Valuation professionals may complement their preferred valuation method with other methods to address any perceived gaps in their approach. For instance, outputs from the income-based approach may be complemented with the comparables method of IP value, to support negotiations between IP owners and potential licensees or investors, who favor one valuation approach over others. IP valuation should be defensible and easy to articulate to both internal teams and other stakeholders. The assumptions used in the valuation process must be data-driven and, wherever possible, draw from well-established industry parameters. For a more advanced discussion on IP valuation in life sciences, we recommend the practical guide by Bogdan and Villiger (2010).
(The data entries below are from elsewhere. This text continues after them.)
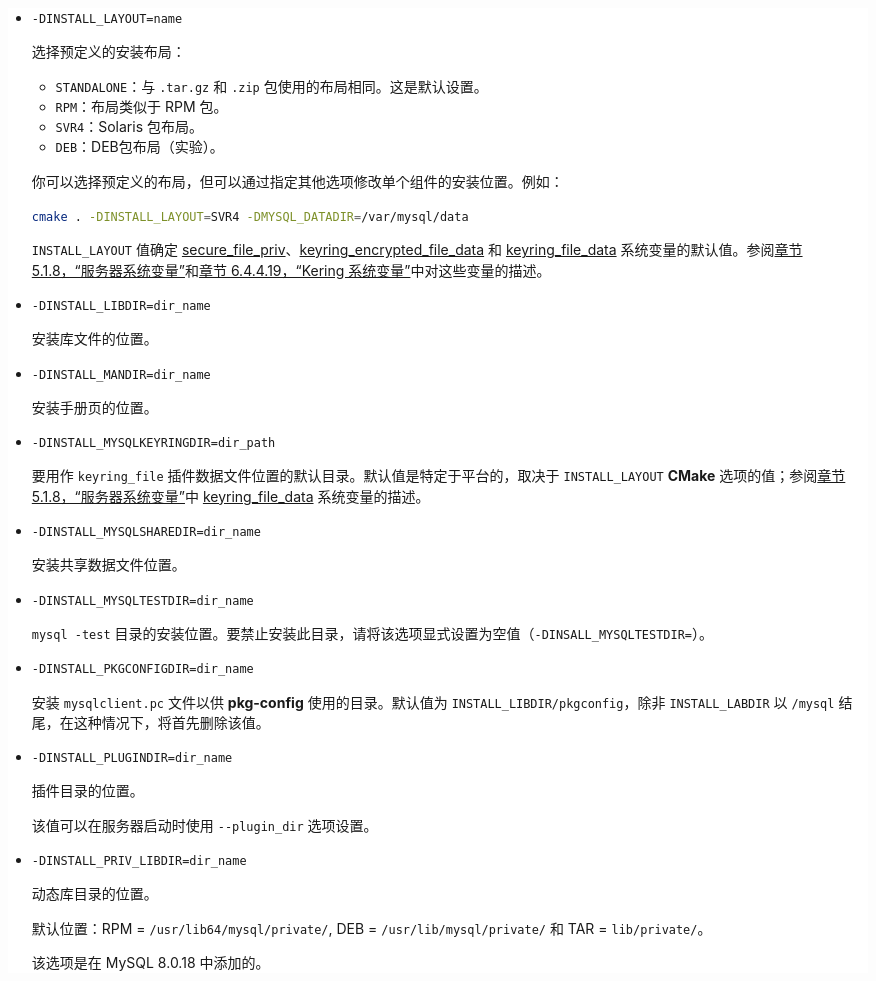 - `-DINSTALL_LAYOUT=name`

    选择预定义的安装布局：

    - `STANDALONE`：与 `.tar.gz` 和 `.zip` 包使用的布局相同。这是默认设置。
    - `RPM`：布局类似于 RPM 包。
    - `SVR4`：Solaris 包布局。
    - `DEB`：DEB包布局（实验）。

    你可以选择预定义的布局，但可以通过指定其他选项修改单个组件的安装位置。例如：

    ```bash
    cmake . -DINSTALL_LAYOUT=SVR4 -DMYSQL_DATADIR=/var/mysql/data
    ```

    `INSTALL_LAYOUT` 值确定 [secure_file_priv](/5/5.1/5.1.8/server-system-variables.html)、[keyring_encrypted_file_data](/6/6.4/6.4.4/6.4.4.19/keyring-system-variables.html) 和 [keyring_file_data](/6/6.4/6.4.4/6.4.4.19/keyring-system-variables.html) 系统变量的默认值。参阅[章节 5.1.8，“服务器系统变量”](/5/5.1/5.1.8/server-system-variables.html)和[章节 6.4.4.19，“Kering 系统变量”](/6/6.4/6.4.4/6.4.4.19/keyring-system-variables.html)中对这些变量的描述。

- `-DINSTALL_LIBDIR=dir_name`

    安装库文件的位置。

- `-DINSTALL_MANDIR=dir_name`

    安装手册页的位置。

- `-DINSTALL_MYSQLKEYRINGDIR=dir_path`

    要用作 `keyring_file` 插件数据文件位置的默认目录。默认值是特定于平台的，取决于 `INSTALL_LAYOUT` **CMake** 选项的值；参阅[章节 5.1.8，“服务器系统变量”](/5/5.1/5.1.8/server-system-variables.html)中 [keyring_file_data](/6/6.4/6.4.4/6.4.4.19/keyring-system-variables.html) 系统变量的描述。

- `-DINSTALL_MYSQLSHAREDIR=dir_name`

    安装共享数据文件位置。

- `-DINSTALL_MYSQLTESTDIR=dir_name`

    `mysql -test` 目录的安装位置。要禁止安装此目录，请将该选项显式设置为空值（`-DINSALL_MYSQLTESTDIR=`）。

- `-DINSTALL_PKGCONFIGDIR=dir_name`

    安装 `mysqlclient.pc` 文件以供 **pkg-config** 使用的目录。默认值为 `INSTALL_LIBDIR/pkgconfig`，除非 `INSTALL_LABDIR` 以 `/mysql` 结尾，在这种情况下，将首先删除该值。

- `-DINSTALL_PLUGINDIR=dir_name`

    插件目录的位置。

    该值可以在服务器启动时使用 `--plugin_dir` 选项设置。

- `-DINSTALL_PRIV_LIBDIR=dir_name`

    动态库目录的位置。

    默认位置：RPM = `/usr/lib64/mysql/private/`, DEB = `/usr/lib/mysql/private/` 和 TAR = `lib/private/`。

    该选项是在 MySQL 8.0.18 中添加的。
Important context and assumptions in biotechnology IP valuation
Valuing IP in biotechnology and pharmaceuticals involves significant uncertainty, particularly at early stages (pre-clinical through Phase I). Due to high risks, uncertain clinical outcomes, and the speculative nature of future markets, early-stage biotech IP valuation relies extensively on expert assumptions, forward-looking scenarios and flexible methodologies. As technologies progress through later stages of clinical development (Phase II, III, and regulatory approval), uncertainty gradually diminishes, enabling more precise, quantitative valuation methods. Readers should recognize these inherent uncertainties early to better understand and apply the methods described in this guide
Alignment with international valuation standards
The International Valuation Standards Council (IVSC) actively promotes globally consistent, transparent, and robust valuation methods. These standards suit assets with well-defined markets, predictable cash flows, and sufficient historical or comparable data – conditions more typical in later-stage biotech IP (Phase III and beyond, and regulatory approval).
For early-stage biotech assets (pre-clinical and Phase I), valuation methods though still quantitative in structure, rely heavily on qualitative, speculative, or scenario-driven inputs due to limited data and high uncertainty. At this stage, while robust methods like risk-adjusted Net Present Value (rNPV) and Real Options are employed quantitatively, the underpinning assumptions (probability of success, market penetration and pricing) are predominantly derived qualitatively through expert opinion, scenarios and judgments.
As biotech IP matures (particularly Phase II onwards), valuations begin incorporating progressively stronger quantitative inputs such as clinical efficacy data, emerging market comparables anddefined regulatory timelines, thus improving alignment with IVSC standards. By Phase III and at regulatory approval stages, valuations typically adhere more closely to rigorous quantitative standards, given the availability of concrete, quantifiable data.
This guide complements the Intellectual Property Valuation Basics for Technology Transfer Professionals by explicitly focusing on biotech-specific valuation dynamics. Practitioners are encouraged to apply iterative valuation practices, beginning with speculative and expert-informed assumptions at early stages, and gradually transitioning to more quantitatively rigorous, IVSC-aligned methods as clarity and data availability increase. This structured progression provides credible, transparent valuations at every stage of biotech innovation.